Казаки-отпускники ездят из поселка в поселок, кричат, что офицерское добро делить надо, что пришла намеднись воля. Только однажды приходит станичный атаман, говорит Митьше: «Собирайтесь, грит, герои, в станичное правление, – по городу ходят, на манер пугачевского бунта, солдаты. Надо, грит, ихних главарей переловить».
Егор-то в ту пору в городе находился. Надел все кресты Митьша и отправился, на меня не взглянув.
Только не вышло у них, што ли – не знаю. Вернулся Митьша и – прямо на полати в валенках залез. А тут, немного погодя, и другой сыночек. С порога прямо кричит: «Митрий Железное, слаз с полатей! Я тебя за бунт против народной власти арестую!».
Тот молчком спускается. А на чувале6 у нас всегда дрова сохнут. Поставил это Митьша ногу на поленницу, а потом как прыгнет, схватит полену и брата-то – господи, родного брата! – по голове, и бежать! Ладно – у того киргизский треух был. Охнул Егор и пал наземь, а потом через минуту, што ли, поднялся и говорит: «Никуда, грит, от наказания не уйдешь! Я, грит, на замок коней запер».

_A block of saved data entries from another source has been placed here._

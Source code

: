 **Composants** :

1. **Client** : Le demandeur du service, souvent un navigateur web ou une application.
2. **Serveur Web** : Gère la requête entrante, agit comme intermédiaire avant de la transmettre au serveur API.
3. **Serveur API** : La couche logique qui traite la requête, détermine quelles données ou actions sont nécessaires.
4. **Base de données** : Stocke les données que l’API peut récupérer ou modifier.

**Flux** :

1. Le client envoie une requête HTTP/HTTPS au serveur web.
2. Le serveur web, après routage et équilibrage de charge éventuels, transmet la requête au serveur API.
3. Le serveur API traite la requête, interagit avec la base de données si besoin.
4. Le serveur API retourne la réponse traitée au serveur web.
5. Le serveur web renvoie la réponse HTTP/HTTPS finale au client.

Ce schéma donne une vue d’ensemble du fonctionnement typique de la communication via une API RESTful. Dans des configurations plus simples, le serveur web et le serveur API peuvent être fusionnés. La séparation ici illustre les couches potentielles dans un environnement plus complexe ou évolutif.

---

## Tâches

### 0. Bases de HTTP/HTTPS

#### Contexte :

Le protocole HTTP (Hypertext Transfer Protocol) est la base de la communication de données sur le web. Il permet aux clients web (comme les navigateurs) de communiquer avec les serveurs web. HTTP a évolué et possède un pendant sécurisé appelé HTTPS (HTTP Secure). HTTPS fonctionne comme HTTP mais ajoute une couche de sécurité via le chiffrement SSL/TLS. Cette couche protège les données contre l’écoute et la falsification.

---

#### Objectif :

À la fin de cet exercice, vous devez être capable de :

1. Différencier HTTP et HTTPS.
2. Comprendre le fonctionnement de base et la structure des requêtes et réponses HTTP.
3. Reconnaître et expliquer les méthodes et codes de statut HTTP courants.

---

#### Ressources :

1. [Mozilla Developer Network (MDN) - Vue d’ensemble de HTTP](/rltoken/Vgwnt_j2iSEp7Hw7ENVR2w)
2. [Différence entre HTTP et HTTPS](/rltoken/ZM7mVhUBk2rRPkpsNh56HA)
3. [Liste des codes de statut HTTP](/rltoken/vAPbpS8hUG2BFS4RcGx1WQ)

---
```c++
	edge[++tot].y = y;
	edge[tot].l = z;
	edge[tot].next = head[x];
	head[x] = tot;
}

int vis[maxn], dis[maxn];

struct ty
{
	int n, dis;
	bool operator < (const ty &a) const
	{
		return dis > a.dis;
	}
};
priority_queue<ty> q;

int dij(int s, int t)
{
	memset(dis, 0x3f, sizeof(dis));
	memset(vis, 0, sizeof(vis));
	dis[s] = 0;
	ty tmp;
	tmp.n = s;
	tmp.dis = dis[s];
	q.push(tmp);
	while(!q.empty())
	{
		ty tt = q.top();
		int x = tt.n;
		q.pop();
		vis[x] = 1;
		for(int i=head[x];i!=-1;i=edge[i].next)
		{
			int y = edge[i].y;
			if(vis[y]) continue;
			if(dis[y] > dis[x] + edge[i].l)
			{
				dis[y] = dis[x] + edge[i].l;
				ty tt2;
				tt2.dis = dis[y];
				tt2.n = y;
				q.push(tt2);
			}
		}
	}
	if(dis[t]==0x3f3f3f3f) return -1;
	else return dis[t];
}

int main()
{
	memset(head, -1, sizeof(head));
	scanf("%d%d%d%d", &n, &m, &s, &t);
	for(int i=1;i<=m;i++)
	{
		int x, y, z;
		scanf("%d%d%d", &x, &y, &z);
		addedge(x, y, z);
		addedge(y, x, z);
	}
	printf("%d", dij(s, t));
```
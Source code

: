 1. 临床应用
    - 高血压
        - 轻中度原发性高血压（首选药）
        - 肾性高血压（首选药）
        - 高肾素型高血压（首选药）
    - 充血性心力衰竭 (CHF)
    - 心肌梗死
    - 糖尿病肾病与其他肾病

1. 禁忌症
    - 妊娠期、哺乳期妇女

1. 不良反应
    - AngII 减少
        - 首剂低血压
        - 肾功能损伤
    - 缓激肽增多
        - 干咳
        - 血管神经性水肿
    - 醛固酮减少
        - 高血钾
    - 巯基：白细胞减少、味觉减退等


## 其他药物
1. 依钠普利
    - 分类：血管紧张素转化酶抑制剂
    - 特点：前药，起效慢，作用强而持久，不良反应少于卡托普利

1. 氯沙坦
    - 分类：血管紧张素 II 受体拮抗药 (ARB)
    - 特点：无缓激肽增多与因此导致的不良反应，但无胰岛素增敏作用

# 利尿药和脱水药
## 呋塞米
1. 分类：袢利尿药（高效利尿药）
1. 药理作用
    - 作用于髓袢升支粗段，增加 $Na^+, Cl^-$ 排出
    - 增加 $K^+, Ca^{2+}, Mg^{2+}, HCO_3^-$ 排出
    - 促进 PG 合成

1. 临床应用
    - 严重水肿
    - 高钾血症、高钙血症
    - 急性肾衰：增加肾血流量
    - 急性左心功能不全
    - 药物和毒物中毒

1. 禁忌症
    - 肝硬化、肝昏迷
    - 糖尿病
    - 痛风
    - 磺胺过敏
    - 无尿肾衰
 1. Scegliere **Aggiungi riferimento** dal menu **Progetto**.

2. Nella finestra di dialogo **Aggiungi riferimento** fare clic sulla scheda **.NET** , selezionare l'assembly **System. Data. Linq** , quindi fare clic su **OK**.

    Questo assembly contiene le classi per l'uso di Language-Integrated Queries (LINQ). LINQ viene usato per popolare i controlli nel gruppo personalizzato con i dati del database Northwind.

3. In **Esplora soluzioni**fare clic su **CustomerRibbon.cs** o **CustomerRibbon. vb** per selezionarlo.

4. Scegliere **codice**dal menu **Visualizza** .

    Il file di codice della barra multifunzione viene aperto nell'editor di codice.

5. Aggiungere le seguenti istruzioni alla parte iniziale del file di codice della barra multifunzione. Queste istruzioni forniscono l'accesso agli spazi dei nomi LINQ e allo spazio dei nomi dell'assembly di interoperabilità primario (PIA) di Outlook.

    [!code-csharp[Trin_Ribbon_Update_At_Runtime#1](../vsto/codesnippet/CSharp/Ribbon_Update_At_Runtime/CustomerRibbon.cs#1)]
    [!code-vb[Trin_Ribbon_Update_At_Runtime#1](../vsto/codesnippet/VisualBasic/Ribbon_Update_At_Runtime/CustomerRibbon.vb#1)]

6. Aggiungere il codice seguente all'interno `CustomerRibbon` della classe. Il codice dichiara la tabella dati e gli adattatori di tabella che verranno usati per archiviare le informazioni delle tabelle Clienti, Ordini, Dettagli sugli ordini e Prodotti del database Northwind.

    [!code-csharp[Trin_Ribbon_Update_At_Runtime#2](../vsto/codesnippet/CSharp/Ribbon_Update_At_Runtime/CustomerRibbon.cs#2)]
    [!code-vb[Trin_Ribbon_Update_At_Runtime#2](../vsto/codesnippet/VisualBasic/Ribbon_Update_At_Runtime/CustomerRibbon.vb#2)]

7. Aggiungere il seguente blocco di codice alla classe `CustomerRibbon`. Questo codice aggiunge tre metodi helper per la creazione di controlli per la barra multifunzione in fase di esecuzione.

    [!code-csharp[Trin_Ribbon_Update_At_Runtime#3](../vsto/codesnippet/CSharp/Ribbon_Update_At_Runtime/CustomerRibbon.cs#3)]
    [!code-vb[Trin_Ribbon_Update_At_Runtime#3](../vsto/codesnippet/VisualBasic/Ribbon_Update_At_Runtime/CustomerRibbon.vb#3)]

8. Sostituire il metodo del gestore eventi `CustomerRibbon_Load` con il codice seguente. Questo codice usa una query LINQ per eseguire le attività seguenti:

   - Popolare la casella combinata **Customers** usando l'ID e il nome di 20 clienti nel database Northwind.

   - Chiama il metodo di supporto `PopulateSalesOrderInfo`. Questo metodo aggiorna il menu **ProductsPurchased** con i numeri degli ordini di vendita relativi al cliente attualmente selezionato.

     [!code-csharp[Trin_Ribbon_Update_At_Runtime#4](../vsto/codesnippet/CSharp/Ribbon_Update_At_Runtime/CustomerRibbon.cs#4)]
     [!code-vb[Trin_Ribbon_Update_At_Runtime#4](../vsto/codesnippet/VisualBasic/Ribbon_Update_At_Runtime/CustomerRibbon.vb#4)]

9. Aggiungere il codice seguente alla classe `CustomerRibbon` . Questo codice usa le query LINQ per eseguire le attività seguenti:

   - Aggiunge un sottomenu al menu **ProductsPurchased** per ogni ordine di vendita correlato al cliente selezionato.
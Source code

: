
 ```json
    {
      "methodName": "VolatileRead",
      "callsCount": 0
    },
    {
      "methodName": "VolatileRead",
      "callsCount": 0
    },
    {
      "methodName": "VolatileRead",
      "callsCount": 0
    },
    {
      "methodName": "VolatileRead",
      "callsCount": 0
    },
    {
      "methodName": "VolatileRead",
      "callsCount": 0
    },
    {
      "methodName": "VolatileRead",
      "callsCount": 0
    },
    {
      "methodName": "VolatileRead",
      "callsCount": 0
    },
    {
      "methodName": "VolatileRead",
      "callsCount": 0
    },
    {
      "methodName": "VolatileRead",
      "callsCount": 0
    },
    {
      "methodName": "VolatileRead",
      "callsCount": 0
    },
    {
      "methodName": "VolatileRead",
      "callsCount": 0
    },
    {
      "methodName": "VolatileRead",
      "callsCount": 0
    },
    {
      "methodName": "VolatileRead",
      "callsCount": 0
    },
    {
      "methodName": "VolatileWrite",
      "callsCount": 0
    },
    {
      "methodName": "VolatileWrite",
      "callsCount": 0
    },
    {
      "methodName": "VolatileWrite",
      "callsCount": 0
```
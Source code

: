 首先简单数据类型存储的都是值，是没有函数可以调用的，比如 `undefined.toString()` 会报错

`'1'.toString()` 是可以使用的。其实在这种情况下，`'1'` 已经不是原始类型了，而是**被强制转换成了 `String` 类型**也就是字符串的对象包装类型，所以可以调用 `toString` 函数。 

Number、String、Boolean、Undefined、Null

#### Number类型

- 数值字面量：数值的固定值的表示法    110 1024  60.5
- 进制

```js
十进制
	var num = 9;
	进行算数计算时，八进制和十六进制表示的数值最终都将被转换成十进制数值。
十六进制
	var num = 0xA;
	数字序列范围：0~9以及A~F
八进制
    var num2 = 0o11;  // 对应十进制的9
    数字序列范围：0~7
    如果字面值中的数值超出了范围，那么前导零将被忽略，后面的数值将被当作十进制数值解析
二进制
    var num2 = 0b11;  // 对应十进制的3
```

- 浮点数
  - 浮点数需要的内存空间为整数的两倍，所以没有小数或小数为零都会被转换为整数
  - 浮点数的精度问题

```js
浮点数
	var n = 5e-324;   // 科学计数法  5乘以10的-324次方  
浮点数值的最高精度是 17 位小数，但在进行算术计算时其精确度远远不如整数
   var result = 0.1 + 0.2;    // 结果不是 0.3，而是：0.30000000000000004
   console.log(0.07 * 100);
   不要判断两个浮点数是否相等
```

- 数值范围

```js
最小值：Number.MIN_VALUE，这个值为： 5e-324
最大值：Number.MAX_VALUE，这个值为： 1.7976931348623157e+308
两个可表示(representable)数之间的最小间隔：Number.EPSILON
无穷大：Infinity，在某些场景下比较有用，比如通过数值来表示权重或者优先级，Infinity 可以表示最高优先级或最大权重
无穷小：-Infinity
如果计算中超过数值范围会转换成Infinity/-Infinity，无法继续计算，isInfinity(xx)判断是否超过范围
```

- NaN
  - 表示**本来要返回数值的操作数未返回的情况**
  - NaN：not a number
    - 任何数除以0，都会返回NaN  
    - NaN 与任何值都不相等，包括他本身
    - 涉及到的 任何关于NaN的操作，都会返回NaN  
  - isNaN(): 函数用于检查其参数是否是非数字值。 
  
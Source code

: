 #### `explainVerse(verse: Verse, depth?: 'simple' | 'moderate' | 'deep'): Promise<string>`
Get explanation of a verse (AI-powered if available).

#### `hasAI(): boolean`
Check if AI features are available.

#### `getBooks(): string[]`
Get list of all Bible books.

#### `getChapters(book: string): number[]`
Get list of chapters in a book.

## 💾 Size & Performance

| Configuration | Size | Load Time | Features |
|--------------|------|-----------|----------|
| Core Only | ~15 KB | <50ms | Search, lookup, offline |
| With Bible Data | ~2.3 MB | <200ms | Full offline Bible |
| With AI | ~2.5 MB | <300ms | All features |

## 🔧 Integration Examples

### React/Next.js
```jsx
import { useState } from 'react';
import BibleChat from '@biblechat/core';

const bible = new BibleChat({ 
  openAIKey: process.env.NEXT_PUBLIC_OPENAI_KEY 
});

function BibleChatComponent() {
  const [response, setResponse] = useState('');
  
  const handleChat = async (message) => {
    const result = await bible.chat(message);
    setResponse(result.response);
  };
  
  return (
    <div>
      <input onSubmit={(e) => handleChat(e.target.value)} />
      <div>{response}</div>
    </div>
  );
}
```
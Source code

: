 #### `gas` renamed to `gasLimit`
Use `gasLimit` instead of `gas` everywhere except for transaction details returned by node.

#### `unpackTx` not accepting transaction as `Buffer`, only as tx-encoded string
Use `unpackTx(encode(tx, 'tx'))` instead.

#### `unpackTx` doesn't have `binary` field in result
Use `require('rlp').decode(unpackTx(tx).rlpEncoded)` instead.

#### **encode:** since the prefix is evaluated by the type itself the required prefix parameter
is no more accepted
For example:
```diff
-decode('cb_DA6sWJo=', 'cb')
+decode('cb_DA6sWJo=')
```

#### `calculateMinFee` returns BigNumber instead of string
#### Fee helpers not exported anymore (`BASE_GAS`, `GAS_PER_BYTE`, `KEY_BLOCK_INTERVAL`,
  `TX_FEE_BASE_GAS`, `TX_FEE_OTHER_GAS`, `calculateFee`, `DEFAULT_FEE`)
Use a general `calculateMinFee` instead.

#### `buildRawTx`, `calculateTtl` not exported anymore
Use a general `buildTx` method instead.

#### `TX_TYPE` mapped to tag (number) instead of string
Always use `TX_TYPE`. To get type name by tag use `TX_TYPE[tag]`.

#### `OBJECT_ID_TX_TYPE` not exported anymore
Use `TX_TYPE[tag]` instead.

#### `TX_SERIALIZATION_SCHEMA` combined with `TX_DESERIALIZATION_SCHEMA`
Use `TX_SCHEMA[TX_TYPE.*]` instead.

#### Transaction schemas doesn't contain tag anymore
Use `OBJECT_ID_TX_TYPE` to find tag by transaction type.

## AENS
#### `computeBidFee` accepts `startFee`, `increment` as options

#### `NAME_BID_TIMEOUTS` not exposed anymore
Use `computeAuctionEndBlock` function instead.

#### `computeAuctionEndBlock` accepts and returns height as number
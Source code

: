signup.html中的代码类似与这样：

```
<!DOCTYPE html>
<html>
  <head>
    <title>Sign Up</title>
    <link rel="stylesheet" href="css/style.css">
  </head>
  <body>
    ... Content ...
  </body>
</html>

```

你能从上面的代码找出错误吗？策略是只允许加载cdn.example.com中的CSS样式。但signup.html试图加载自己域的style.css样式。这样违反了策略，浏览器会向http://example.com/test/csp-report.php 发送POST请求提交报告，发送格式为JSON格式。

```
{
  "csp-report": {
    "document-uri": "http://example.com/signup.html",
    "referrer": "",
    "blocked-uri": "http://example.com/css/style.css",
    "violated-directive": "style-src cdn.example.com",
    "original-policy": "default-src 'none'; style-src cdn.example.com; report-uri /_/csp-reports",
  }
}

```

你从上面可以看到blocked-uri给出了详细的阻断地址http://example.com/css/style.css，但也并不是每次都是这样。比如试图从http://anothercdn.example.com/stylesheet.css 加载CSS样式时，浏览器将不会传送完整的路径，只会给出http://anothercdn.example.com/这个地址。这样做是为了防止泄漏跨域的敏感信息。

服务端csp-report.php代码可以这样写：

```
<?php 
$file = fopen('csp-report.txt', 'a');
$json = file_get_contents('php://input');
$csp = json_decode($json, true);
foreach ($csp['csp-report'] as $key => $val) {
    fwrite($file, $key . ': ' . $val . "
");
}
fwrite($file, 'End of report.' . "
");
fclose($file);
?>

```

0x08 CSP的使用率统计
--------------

У нас конюшни-то на железных болтах были. Я его было за руки, а он отвел меня и говорит ласково: «Не тревожься, матушка. Буду я народным героем и спасителем сицилизму».
И за дверь – тихонечко.
Я как только очнулась немного – за ним.
Посмотрел он на молодуху, покрутил усы. «Выпустила, грит, ты убивцу и предателя. Прощай!». А пуще его озлило, полагаю, что отдала молодуха Митрию Егорова Серка. А был этот аргамак из лучших лучший – где было тягаться с ним Игреньке, хоть и получил на нем Митьша два креста! Вывел Егор оставшегося Игреньку, потрепал по шее, оседлал тихонько и уехал, не взглянув на жену.
Сказывали, что в ту ночь в нашем городе переворот доспелся. Одолела в том деле Егорова сила. Отступили за реку казачки, что за генералов были. Вот в погоню и отрядили под началом Егора сколько ни на есть народу. Месяц-то ноябрь был, убродный да лютый. По снегу – след так и видно, куда поскакали казаки. Догнал их Егор под Лужьим Логом. «Сдавайтесь, грит, а то всех перепалю из пулеметов». А казачки-то шашки наголо, да – на них. Ну, оседать начали Егоровы силы. Казачки-то так и косят, так и строчат. Егору глаза снегом запорошило – ничего не видит. Хотел было приказ отдать отступить, потому видит – не одолеть ему генеральских казаков.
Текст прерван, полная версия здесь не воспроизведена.